A los pocos días, acaso dos o tres semanas después, me sacudió de súbito la noticia del magnicidio. Eran entre las 6 y las 7 pm cuando de pronto apareció en la puerta del aula el propio director del Instituto Nacional Nocturno “Gral. Manuel José Arce”, el profesor José Mauricio Flores, quien días después fue asesinado en el parqueo del colegio donde trabajaba durante el día. Lucía sobresaltado con un radio a transistores pegado a su oreja, y tras interrumpir la clase de Historia Universal y disculparse con el profesor, me dijo: “Vargas Méndez… una mala noticia”. Yo me puse nervioso y mi cuerpo comenzó a temblar. Entonces agregó: “Acaban de asesinar a Monseñor Romero. Calmate, calmate. Pero es mejor que te vayás ya. Tené cuidado”. Para entonces, la noche dominaba con su manto oscuro la ciudad, y otra vez sonaban las sirenas a lo lejos mientras en las calles rondaban los sicarios con sus hierros encendidos de odio.

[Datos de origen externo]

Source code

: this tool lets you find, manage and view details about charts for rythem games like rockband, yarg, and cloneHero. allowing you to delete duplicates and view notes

Fui una y otra vez a ver su cuerpo yacente en el interior de la Basílica del Sagrado Corazón. Y el día de las exequias también me hice presente a la entrada de Catedral. Se me habían “pegado” dos niños de las “multis” de Zacamil, quienes ilusamente querían darle el último adiós al Pastor mártir. Nos ubicamos al extremo derecho de las gradas. Está claro que si yo hubiera sabido qué iba a suceder esa mañana no los habría llevado, aun contando con el consentimiento de sus familias.

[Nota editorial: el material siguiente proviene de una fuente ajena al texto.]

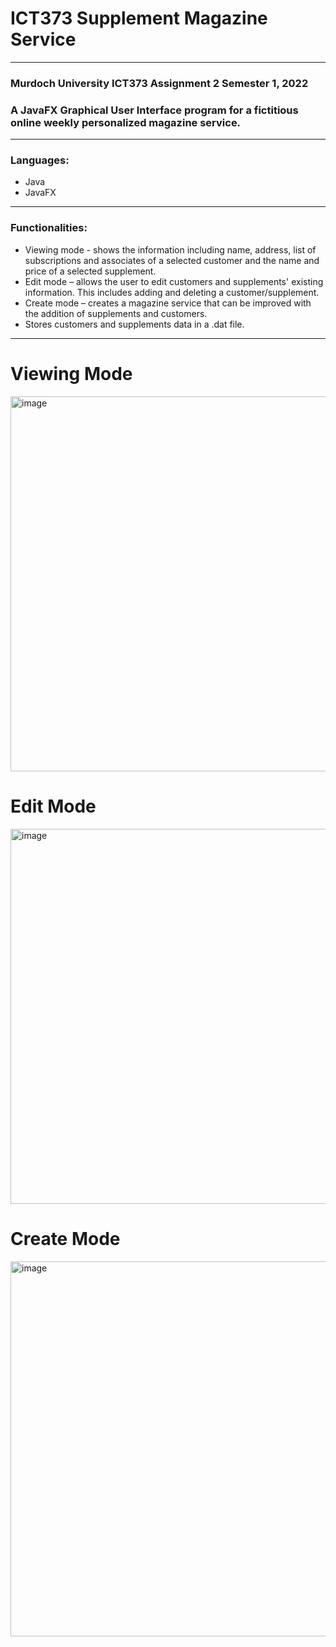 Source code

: # ICT373 Supplement Magazine Service

***
### Murdoch University ICT373 Assignment 2 Semester 1, 2022

### A JavaFX Graphical User Interface program for a fictitious online weekly personalized magazine service.
***


### Languages: 

* Java
* JavaFX

***

### Functionalities: 
* Viewing mode - shows the information including name, address, list of subscriptions and associates of a selected customer and the name and price of a selected supplement.
* Edit mode – allows the user to edit customers and supplements' existing information. This includes adding and deleting a customer/supplement.
* Create mode – creates a magazine service that can be improved with the addition of supplements and customers.
* Stores customers and supplements data in a .dat file.

***

<h1>Viewing Mode</h1>
<img width="600" alt="image" src="https://github.com/ovokhyle/Supplement-Magazine-Service/assets/52202605/3e9b75f7-df57-4315-af86-1f73cee4407b">

<h1>Edit Mode</h1>
<img width="600" alt="image" src="https://github.com/ovokhyle/Supplement-Magazine-Service/assets/52202605/d8958303-545d-4006-b0fc-a3a1b63afc94">

<h1>Create Mode</h1>
<img width="600" alt="image" src="https://github.com/ovokhyle/Supplement-Magazine-Service/assets/52202605/f3cf89f3-3b08-401d-b29a-bc1d7a214800">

Probablemente no hubiéramos salido ilesos e incluso con vida de aquella caótica marea humana, que se creó cuando comenzaron a caer los disparos desde los edificios aledaños a Catedral. Pero una mano hermana saltó de entre los cuerpos que caían sobre las gradas y me lanzó al suelo, junto a los cipotes que me acompañaban. Agitado, me regañó por haberlos llevado. Me dio unas instrucciones mientras estábamos sobre el piso y me dijo: “A mi señal, salen arrastrándose en esa dirección, no levanten la cabeza”. Y así fue. Nos alejamos, no sin mucha dificultad entre cuerpos humanos y muchos zapatos que empezaban a apilarse y que la gente abandonó bajo aquel tiroteo ordenado por el Estado. Aquella mano que apareció en el momento más oportuno era la de Roberto Obando Mejía, quien ya no se llamaba así. Se llamaba Mardoqueo después de haberse reunido con San Romero de América y luego haberse confesado.

*Poeta, escritor, integrante del Foro de Intelectuales de El Salvador.